**Description of the task:**
Copy every entry as is. Leave images out.

**Provided data:**
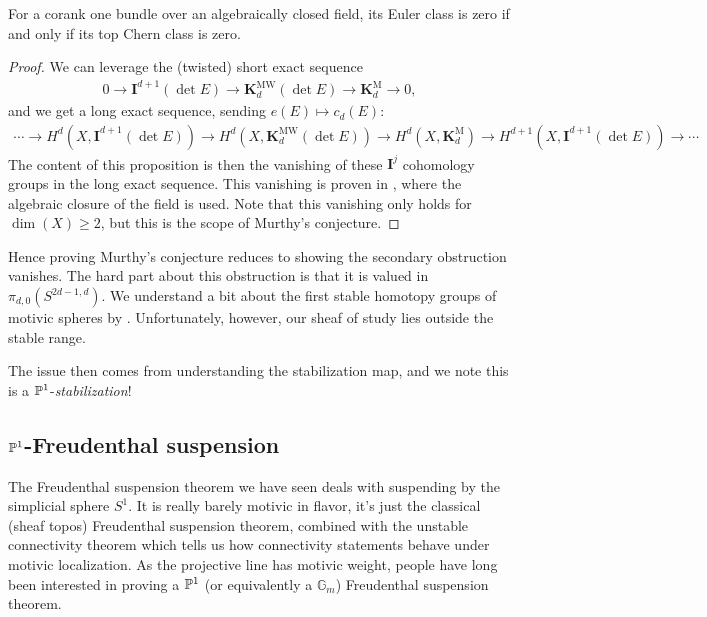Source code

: \documentclass[11pt,openany]{book}
\providecommand{\KM}{\mathbf{K}^\mathrm{M}}
\providecommand{\KMW}{\mathbf{K}^\mathrm{MW}}
\begin{document}
\begin{proposition} \cite[6.3.1]{AF-splitting}
For a corank one bundle over an algebraically closed field, its Euler class is zero if and only if its top Chern class is zero.
\end{proposition}
\begin{proof} We can leverage the (twisted) short exact sequence
\begin{align*}
    0 \to \mathbf{I}^{d+1}(\det E) \to \KMW_d(\det E) \to \KM_d \to 0,
\end{align*}
and we get a long exact sequence, sending $e(E)\mapsto c_{d}(E)$:
\begin{align*}
    \cdots \to H^d(X, \mathbf{I}^{d+1}(\det E)) \to H^d(X, \KMW_d(\det E)) \to H^d(X, \KM_d) \to H^{d+1}(X, \mathbf{I}^{d+1}(\det E)) \to \cdots 
\end{align*}
The content of this proposition is then the vanishing of these $\mathbf{I}^j$ cohomology groups in the long exact sequence. This vanishing is proven in \cite[5.2]{AF3}, where the algebraic closure of the field is used. Note that this vanishing only holds for $\dim(X) \ge 2$, but this is the scope of Murthy's conjecture.
\end{proof}

Hence proving Murthy's conjecture reduces to showing the secondary obstruction vanishes. 
The hard part about this obstruction is that it is valued in $\pi_{d,0}(S^{2d-1,d})$. 
We understand a bit about the first stable homotopy groups of motivic spheres by \cite{RSO}. Unfortunately, however, our sheaf of study lies outside the stable range.

The issue then comes from understanding the stabilization map, and we note this is a $\P^1$-\textit{stabilization}!


\subsection{$\P^1$-Freudenthal suspension}

The Freudenthal suspension theorem we have seen deals with suspending by the simplicial sphere $S^1$. It is really barely motivic in flavor, it's just the classical (sheaf topos) Freudenthal suspension theorem, combined with the unstable connectivity theorem which tells us how connectivity statements behave under motivic localization. As the projective line has motivic weight, people have long been interested in proving a $\P^1$ (or equivalently a $\mathbb{G}_m$) Freudenthal suspension theorem.
\end{document}
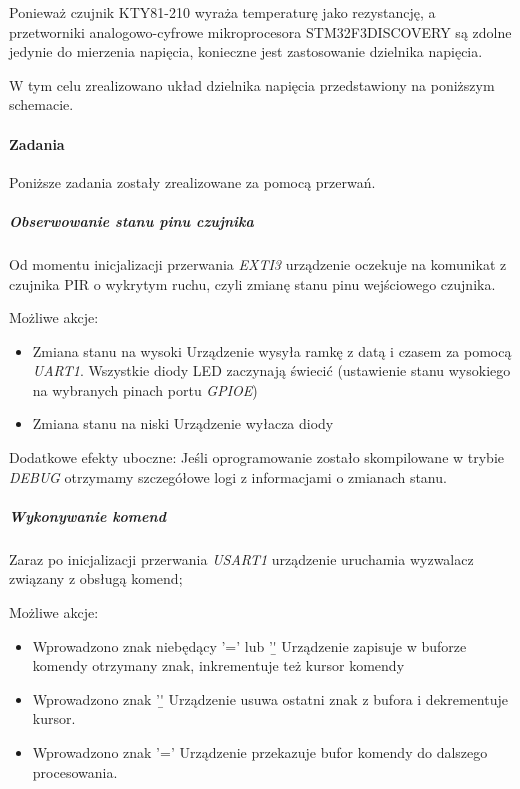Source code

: \documentclass{article}
\begin{document}
Ponieważ czujnik KTY81-210 wyraża temperaturę jako rezystancję, a przetworniki analogowo-cyfrowe
mikroprocesora STM32F3DISCOVERY są zdolne jedynie do mierzenia napięcia, konieczne jest
zastosowanie dzielnika napięcia.

W tym celu zrealizowano układ dzielnika napięcia przedstawiony na poniższym schemacie.

\paragraph{Zadania}
Poniższe zadania zostały zrealizowane za pomocą przerwań.

\subparagraph{Obserwowanie stanu pinu czujnika}
Od momentu inicjalizacji przerwania \emph{EXTI3} urządzenie oczekuje na
komunikat z czujnika PIR o wykrytym ruchu, czyli zmianę stanu pinu wejściowego
czujnika.

Możliwe akcje:
\begin{itemize}
    \item Zmiana stanu na wysoki\newline
    Urządzenie wysyła ramkę z datą i czasem za pomocą \emph{UART1}. Wszystkie diody LED
    zaczynają świecić (ustawienie stanu wysokiego na wybranych pinach portu \emph{GPIOE})

    \item Zmiana stanu na niski\newline
    Urządzenie wyłacza diody
\end{itemize}

Dodatkowe efekty uboczne:
Jeśli oprogramowanie zostało skompilowane w trybie \emph{DEBUG} otrzymamy szczegółowe
logi z informacjami o zmianach stanu.

\subparagraph{Wykonywanie komend}
Zaraz po inicjalizacji przerwania \emph{USART1} urządzenie uruchamia wyzwalacz związany
z obsługą komend;

Możliwe akcje:
\begin{itemize}
   \item Wprowadzono znak niebędący '=' lub '\b'\newline
   Urządzenie zapisuje w buforze komendy otrzymany znak, inkrementuje też
   kursor komendy
   \item Wprowadzono znak '\b'\newline
   Urządzenie usuwa ostatni znak z bufora i dekrementuje kursor.
   \item Wprowadzono znak '='\newline
   Urządzenie przekazuje bufor komendy do dalszego procesowania.
\end{itemize}
\end{document}
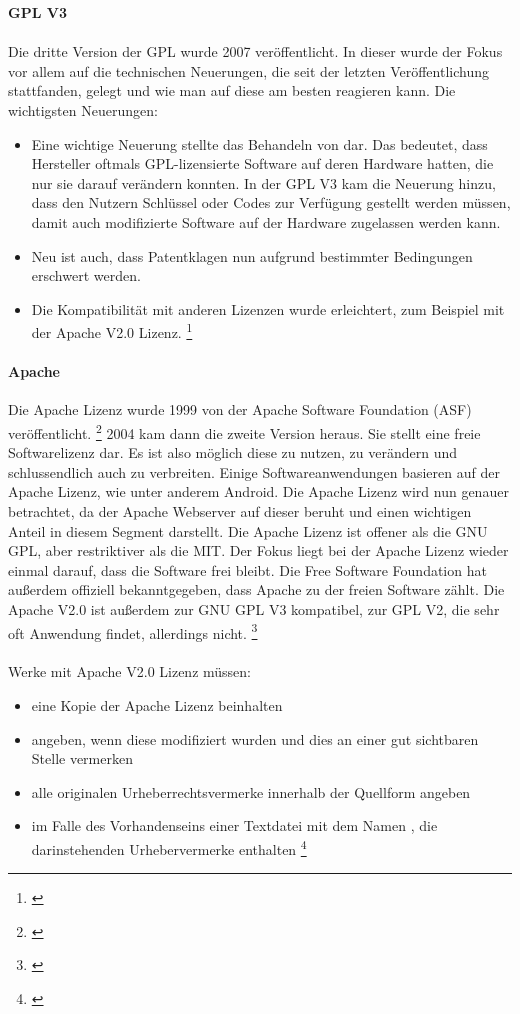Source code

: \documentclass[titlepage,12pt,twoside]{article}
\begin{document}
\hfill \break
\textbf{GPL V3} \\
\\
Die dritte Version der GPL wurde 2007 veröffentlicht. In dieser wurde der Fokus vor allem auf die technischen 
Neuerungen, die seit der letzten Veröffentlichung stattfanden, gelegt und wie man auf diese am besten 
reagieren kann. Die wichtigsten Neuerungen: \\
\begin{itemize}
	\item Eine wichtige Neuerung stellte das Behandeln von  dar. Das bedeutet, dass 
	Hersteller oftmals GPL-lizensierte Software auf deren Hardware hatten, die nur sie darauf verändern 
	konnten. In der GPL V3 kam die Neuerung hinzu, dass den Nutzern Schlüssel oder Codes zur Verfügung 
	gestellt werden müssen, damit auch modifizierte Software auf der Hardware zugelassen werden kann.
	\item Neu ist auch, dass Patentklagen nun aufgrund bestimmter Bedingungen erschwert werden.
	\item Die Kompatibilität mit anderen Lizenzen wurde erleichtert, zum Beispiel mit der Apache V2.0 Lizenz. \footnote{\cite{WikipediaGPL4}}
\end{itemize}
\hfill \break
\paragraph{Apache}
\label{par:Apache}
\hfill \break
\hfill \break
Die Apache Lizenz wurde 1999 von der Apache Software Foundation (ASF) veröffentlicht. \footnote{\cite{Apache}} 2004 kam dann die 
zweite Version heraus. Sie stellt eine freie Softwarelizenz dar. Es ist also möglich diese zu nutzen, zu 
verändern und schlussendlich auch zu verbreiten. Einige Softwareanwendungen basieren auf der Apache Lizenz, 
wie unter anderem Android. Die Apache Lizenz wird nun genauer betrachtet, da der Apache Webserver auf dieser beruht und einen wichtigen Anteil 
in diesem Segment darstellt. Die Apache Lizenz ist offener als die GNU GPL, aber restriktiver als die MIT. Der Fokus liegt bei der Apache Lizenz wieder einmal darauf, dass die 
Software frei bleibt. Die Free Software Foundation hat außerdem offiziell bekanntgegeben, dass Apache zu der 
freien Software zählt. Die Apache V2.0 ist außerdem zur GNU GPL V3 kompatibel, zur GPL V2, die sehr oft 
Anwendung findet, allerdings nicht. \footnote{\cite{WikipediaApache}} \\
\\
Werke mit Apache V2.0 Lizenz müssen: \\
\begin{itemize}
	\item eine Kopie der Apache Lizenz beinhalten
	\item angeben, wenn diese modifiziert wurden und dies an einer gut sichtbaren Stelle vermerken
	\item alle originalen Urheberrechtsvermerke innerhalb der Quellform angeben
	\item im Falle des Vorhandenseins einer Textdatei mit dem Namen , die 
	darinstehenden Urhebervermerke enthalten \footnote{\cite{WikipediaApache}}
\end{itemize}
\end{document}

**Response to this exercise:**
Source code

: \documentclass[11pt,openany]{book}
\providecommand{\KM}{\mathbf{K}^\mathrm{M}}
\providecommand{\KMW}{\mathbf{K}^\mathrm{MW}}
\begin{document}
\begin{proposition} \cite[6.3.1]{AF-splitting}
For a corank one bundle over an algebraically closed field, its Euler class is zero if and only if its top Chern class is zero.
\end{proposition}
\begin{proof} We can leverage the (twisted) short exact sequence
\begin{align*}
    0 \to \mathbf{I}^{d+1}(\det E) \to \KMW_d(\det E) \to \KM_d \to 0,
\end{align*}
and we get a long exact sequence, sending $e(E)\mapsto c_{d}(E)$:
\begin{align*}
    \cdots \to H^d(X, \mathbf{I}^{d+1}(\det E)) \to H^d(X, \KMW_d(\det E)) \to H^d(X, \KM_d) \to H^{d+1}(X, \mathbf{I}^{d+1}(\det E)) \to \cdots 
\end{align*}
The content of this proposition is then the vanishing of these $\mathbf{I}^j$ cohomology groups in the long exact sequence. This vanishing is proven in \cite[5.2]{AF3}, where the algebraic closure of the field is used. Note that this vanishing only holds for $\dim(X) \ge 2$, but this is the scope of Murthy's conjecture.
\end{proof}

Hence proving Murthy's conjecture reduces to showing the secondary obstruction vanishes. 
The hard part about this obstruction is that it is valued in $\pi_{d,0}(S^{2d-1,d})$. 
We understand a bit about the first stable homotopy groups of motivic spheres by \cite{RSO}. Unfortunately, however, our sheaf of study lies outside the stable range.

The issue then comes from understanding the stabilization map, and we note this is a $\P^1$-\textit{stabilization}!


\subsection{$\P^1$-Freudenthal suspension}

The Freudenthal suspension theorem we have seen deals with suspending by the simplicial sphere $S^1$. It is really barely motivic in flavor, it's just the classical (sheaf topos) Freudenthal suspension theorem, combined with the unstable connectivity theorem which tells us how connectivity statements behave under motivic localization. As the projective line has motivic weight, people have long been interested in proving a $\P^1$ (or equivalently a $\mathbb{G}_m$) Freudenthal suspension theorem.
\end{document}
Source code

: \documentclass{article}
\begin{document}
Ponieważ czujnik KTY81-210 wyraża temperaturę jako rezystancję, a przetworniki analogowo-cyfrowe
mikroprocesora STM32F3DISCOVERY są zdolne jedynie do mierzenia napięcia, konieczne jest
zastosowanie dzielnika napięcia.

W tym celu zrealizowano układ dzielnika napięcia przedstawiony na poniższym schemacie.

\paragraph{Zadania}
Poniższe zadania zostały zrealizowane za pomocą przerwań.

\subparagraph{Obserwowanie stanu pinu czujnika}
Od momentu inicjalizacji przerwania \emph{EXTI3} urządzenie oczekuje na
komunikat z czujnika PIR o wykrytym ruchu, czyli zmianę stanu pinu wejściowego
czujnika.

Możliwe akcje:
\begin{itemize}
    \item Zmiana stanu na wysoki\newline
    Urządzenie wysyła ramkę z datą i czasem za pomocą \emph{UART1}. Wszystkie diody LED
    zaczynają świecić (ustawienie stanu wysokiego na wybranych pinach portu \emph{GPIOE})

    \item Zmiana stanu na niski\newline
    Urządzenie wyłacza diody
\end{itemize}

Dodatkowe efekty uboczne:
Jeśli oprogramowanie zostało skompilowane w trybie \emph{DEBUG} otrzymamy szczegółowe
logi z informacjami o zmianach stanu.

\subparagraph{Wykonywanie komend}
Zaraz po inicjalizacji przerwania \emph{USART1} urządzenie uruchamia wyzwalacz związany
z obsługą komend;

Możliwe akcje:
\begin{itemize}
   \item Wprowadzono znak niebędący '=' lub '\b'\newline
   Urządzenie zapisuje w buforze komendy otrzymany znak, inkrementuje też
   kursor komendy
   \item Wprowadzono znak '\b'\newline
   Urządzenie usuwa ostatni znak z bufora i dekrementuje kursor.
   \item Wprowadzono znak '='\newline
   Urządzenie przekazuje bufor komendy do dalszego procesowania.
\end{itemize}
\end{document}
Source code

: \documentclass[titlepage,12pt,twoside]{article}
\begin{document}
\hfill \break
\textbf{GPL V3} \\
\\
Die dritte Version der GPL wurde 2007 veröffentlicht. In dieser wurde der Fokus vor allem auf die technischen 
Neuerungen, die seit der letzten Veröffentlichung stattfanden, gelegt und wie man auf diese am besten 
reagieren kann. Die wichtigsten Neuerungen: \\
\begin{itemize}
	\item Eine wichtige Neuerung stellte das Behandeln von  dar. Das bedeutet, dass 
	Hersteller oftmals GPL-lizensierte Software auf deren Hardware hatten, die nur sie darauf verändern 
	konnten. In der GPL V3 kam die Neuerung hinzu, dass den Nutzern Schlüssel oder Codes zur Verfügung 
	gestellt werden müssen, damit auch modifizierte Software auf der Hardware zugelassen werden kann.
	\item Neu ist auch, dass Patentklagen nun aufgrund bestimmter Bedingungen erschwert werden.
	\item Die Kompatibilität mit anderen Lizenzen wurde erleichtert, zum Beispiel mit der Apache V2.0 Lizenz. \footnote{\cite{WikipediaGPL4}}
\end{itemize}
\hfill \break
\paragraph{Apache}
\label{par:Apache}
\hfill \break
\hfill \break
Die Apache Lizenz wurde 1999 von der Apache Software Foundation (ASF) veröffentlicht. \footnote{\cite{Apache}} 2004 kam dann die 
zweite Version heraus. Sie stellt eine freie Softwarelizenz dar. Es ist also möglich diese zu nutzen, zu 
verändern und schlussendlich auch zu verbreiten. Einige Softwareanwendungen basieren auf der Apache Lizenz, 
wie unter anderem Android. Die Apache Lizenz wird nun genauer betrachtet, da der Apache Webserver auf dieser beruht und einen wichtigen Anteil 
in diesem Segment darstellt. Die Apache Lizenz ist offener als die GNU GPL, aber restriktiver als die MIT. Der Fokus liegt bei der Apache Lizenz wieder einmal darauf, dass die 
Software frei bleibt. Die Free Software Foundation hat außerdem offiziell bekanntgegeben, dass Apache zu der 
freien Software zählt. Die Apache V2.0 ist außerdem zur GNU GPL V3 kompatibel, zur GPL V2, die sehr oft 
Anwendung findet, allerdings nicht. \footnote{\cite{WikipediaApache}} \\
\\
Werke mit Apache V2.0 Lizenz müssen: \\
\begin{itemize}
	\item eine Kopie der Apache Lizenz beinhalten
	\item angeben, wenn diese modifiziert wurden und dies an einer gut sichtbaren Stelle vermerken
	\item alle originalen Urheberrechtsvermerke innerhalb der Quellform angeben
	\item im Falle des Vorhandenseins einer Textdatei mit dem Namen , die 
	darinstehenden Urhebervermerke enthalten \footnote{\cite{WikipediaApache}}
\end{itemize}
\end{document}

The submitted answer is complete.